Vincent Guibout, X 98, Ann Arbor (aéronautique)
Étant passionné d’aérospatiale, j’ai très vite choisi les États-Unis. Ann Arbor s’est imposée car j’y suis allé en stage de fin d’études et j’ai adoré cette ville. Elle m’a plu aussi bien pour sa qualité de vie que pour l’université elle-même, qui m’a beaucoup impressionné notamment par l’importance des moyens mis en place pour permettre aux étudiants de travailler dans de bonnes conditions : la bibliothèque est gigantesque, les professeurs sont à la disposition des élèves, le service informatique est excellent…
Je fais actuellement de la recherche pour un professeur. Cette possibilité de faire de la recherche à côté des études est ce que j’apprécie le plus. Ce n’est pas un petit projet bien encadré comme en France mais une recherche de deux ans. La mienne est financée par la NASA, avec des applications bien réelles.

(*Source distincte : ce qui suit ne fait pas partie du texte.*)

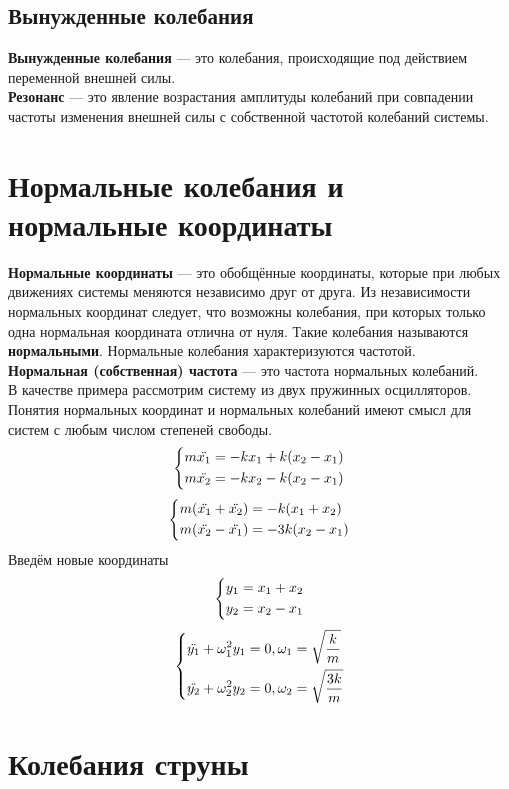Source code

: \documentclass[fleqn,a4paper,12pt,titlepage,finall]{article}
\begin{document}
\subsection{Вынужденные колебания}
{\bf Вынужденные колебания} --- это колебания, происходящие под действием
переменной внешней силы. \\
{\bf Резонанс} --- это явление возрастания амплитуды колебаний при совпадении
частоты изменения внешней силы с собственной частотой колебаний системы. \\

\section{Нормальные колебания и нормальные координаты}
{\bf Нормальные координаты} --- это обобщённые координаты, которые при любых
движениях системы меняются независимо друг от друга. Из независимости нормальных
координат следует, что возможны колебания, при которых только одна нормальная
координата отлична от нуля. Такие колебания называются {\bf нормальными}.
Нормальные колебания характеризуются частотой. \\
{\bf Нормальная (собственная) частота} --- это частота нормальных колебаний.\\
В качестве примера рассмотрим систему из двух пружинных осцилляторов.
Понятия нормальных координат и нормальных колебаний имеют смысл для систем с
любым числом степеней свободы.
\[\begin{dcases}
	m\ddot{x_1} = -kx_1 + k(x_2-x_1) \\
	m\ddot{x_2} = -kx_2 - k(x_2-x_1) 
\end{dcases}\]
\[\begin{dcases}
	m(\ddot{x_1} + \ddot{x_2}) = -k(x_1+x_2) \\
	m(\ddot{x_2} - \ddot{x_1}) = -3k(x_2-x_1) 
\end{dcases}\]
Введём новые координаты
\[\begin{dcases}
	y_1 = x_1 + x_2 \\
	y_2 = x_2 - x_1
\end{dcases}\]
\[\begin{dcases}
	\ddot{y_1} + \omega_1^2y_1 = 0, \omega_1 = \sqrt{\frac{k}{m}} \\
	\ddot{y_2} + \omega_2^2y_2 = 0, \omega_2 = \sqrt{\frac{3k}{m}}
\end{dcases}\]

\section{Колебания струны}
\end{document}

Franck Guo, X 98, Stanford (génie électrique)
Les cours sont de très haut niveau. Les professeurs sont en général parmi les meilleurs chercheurs du monde dans leur domaine, ce qui est extrêmement important pour les élèves qui veulent travailler dans les secteurs évoluant rapidement, par exemple en electrical engineering ou en computer science. Les industriels sont très présents autour de Stanford : l’enseignement est très appliqué, ce qui peut décevoir les élèves qui auraient envie de faire de la recherche fondamentale.
Mais pour devenir ingénieur, un master ou un PhD à Stanford me semblent être un excellent choix après la formation reçue à l’X. Attention par contre au contrecoup en arrivant ici : on est beaucoup moins chouchouté qu’à Polytechnique. À Stanford, beaucoup plus que dans certaines autres universités (Caltech par exemple), le financement est un problème crucial. La compétition est rude pour obtenir une place d’assistant de recherche ou d’enseignement.